Justice Asif Saeed Khosa, who is heading the 5-member Bench before adjourning the hearing till Tuesday, rhetorically asked PTI Counsel Advocate Naeem Bukhari that why the Bench is spending so much time and taking pains to arrive at the truth. ‘Because the judgment will set a precedent for all times to come,’ said Justice Khosa. He further said that the case is one of its own kind and the court does not want to rush it.
Justice Khosa further said that the judgment in this case will lay down parameters and the court must make sure that it will set a correct precedent for all such future cases involving politicians. ‘If that’s the matter, only Sartaj Aziz will be spared,’ he observed.
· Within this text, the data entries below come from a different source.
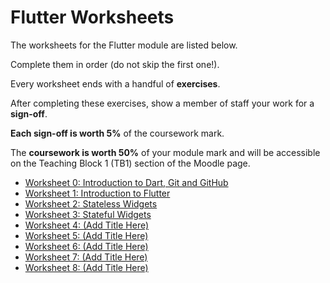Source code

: # Flutter Worksheets

The worksheets for the Flutter module are listed below.

Complete them in order (do not skip the first one!).

Every worksheet ends with a handful of **exercises**.

After completing these exercises, show a member of staff your work for a **sign-off**.

**Each sign-off is worth 5%** of the coursework mark.

The **coursework is worth 50%** of your module mark and will be accessible on the Teaching Block 1 (TB1) section of the Moodle page.

* [Worksheet 0: Introduction to Dart, Git and GitHub](./worksheet-0.md)
* [Worksheet 1: Introduction to Flutter](./worksheet-1.md)
* [Worksheet 2: Stateless Widgets](./worksheet-2.md)
* [Worksheet 3: Stateful Widgets](./worksheet-3.md)
* [Worksheet 4: (Add Title Here)](./worksheet-4.md)
* [Worksheet 5: (Add Title Here)](./worksheet-5.md)
* [Worksheet 6: (Add Title Here)](./worksheet-6.md)
* [Worksheet 7: (Add Title Here)](./worksheet-7.md)
* [Worksheet 8: (Add Title Here)](./worksheet-8.md)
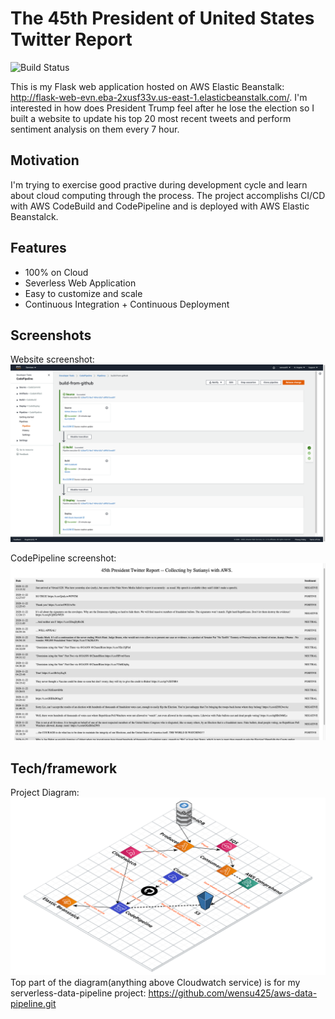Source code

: # The 45th President of United States Twitter Report

![Build Status](https://codebuild.us-east-1.amazonaws.com/badges?uuid=eyJlbmNyeXB0ZWREYXRhIjoieWJldWpxN0xKbUlwNWJMdlh3UC80bE1GTTVtaTYzL1pndlNXVFBlSllZaU5Ed3l3aEM4L01SVzV4UnVXNlhxaURSSkFRNVVkWDRnU1lSNk5KQytMcnpFPSIsIml2UGFyYW1ldGVyU3BlYyI6IlpCSVlkWTh1enRsRFpEd2IiLCJtYXRlcmlhbFNldFNlcmlhbCI6MX0%3D&branch=main)

This is my Flask web application hosted on AWS Elastic Beanstalk: http://flask-web-evn.eba-2xusf33v.us-east-1.elasticbeanstalk.com/. I'm interested in how does President Trump feel after he lose the election so I built a website to update his top 20 most recent tweets and perform sentiment analysis on them every 7 hour. 


## Motivation

I'm trying to exercise good practive during development cycle and learn about cloud computing through the process. The project accomplishs CI/CD with AWS CodeBuild and CodePipeline and is deployed with AWS Elastic Beanstalck.

## Features

- 100% on Cloud
- Severless Web Application 
- Easy to customize and scale
- Continuous Integration + Continuous Deployment

## Screenshots

Website screenshot:
![web page](./resources/1.png)

CodePipeline screenshot:
![CD](./resources/2.png)


## Tech/framework

Project Diagram: 
![diagram](./resources/3.png "Diagram")
Top part of the diagram(anything above Cloudwatch service) is for my serverless-data-pipeline project: https://github.com/wensu425/aws-data-pipeline.git


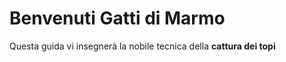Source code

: # Benvenuti Gatti di Marmo

Questa guida vi insegnerà la nobile tecnica della **cattura dei topi**

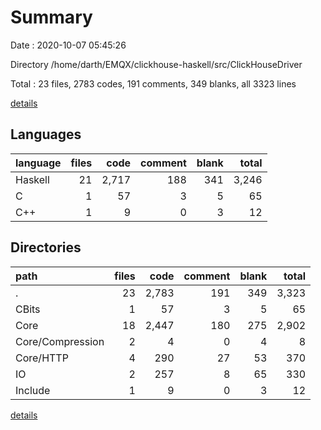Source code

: # Summary

Date : 2020-10-07 05:45:26

Directory /home/darth/EMQX/clickhouse-haskell/src/ClickHouseDriver

Total : 23 files,  2783 codes, 191 comments, 349 blanks, all 3323 lines

[details](details.md)

## Languages
| language | files | code | comment | blank | total |
| :--- | ---: | ---: | ---: | ---: | ---: |
| Haskell | 21 | 2,717 | 188 | 341 | 3,246 |
| C | 1 | 57 | 3 | 5 | 65 |
| C++ | 1 | 9 | 0 | 3 | 12 |

## Directories
| path | files | code | comment | blank | total |
| :--- | ---: | ---: | ---: | ---: | ---: |
| . | 23 | 2,783 | 191 | 349 | 3,323 |
| CBits | 1 | 57 | 3 | 5 | 65 |
| Core | 18 | 2,447 | 180 | 275 | 2,902 |
| Core/Compression | 2 | 4 | 0 | 4 | 8 |
| Core/HTTP | 4 | 290 | 27 | 53 | 370 |
| IO | 2 | 257 | 8 | 65 | 330 |
| Include | 1 | 9 | 0 | 3 | 12 |

[details](details.md)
On Monday, the hearing of Panamagate was moved from Courtroom No. 2 to Courtroom No. 1 which is the largest, most spacious Courtroom in Supreme Court. While journalists and even political leaders used to stand during the hearing in Courtroom No. 2, the decision to shift the hearing to Courtroom No. 1 put an end to the congestions witnessed during the last hearing, when the attendants were packed like sardines in the courtroom.
Jamaat-e-Islami supremo Siraj-ul-haq, PTI Chief Imran Khan, Jahangir Tareen, Sheikh Rashid, Naeem-ul-Haq, Talal Chaudhary, Maryam Aurangzaib, Danyal Aziz, Attorney General Ashtar Ausaf were present during the hearing.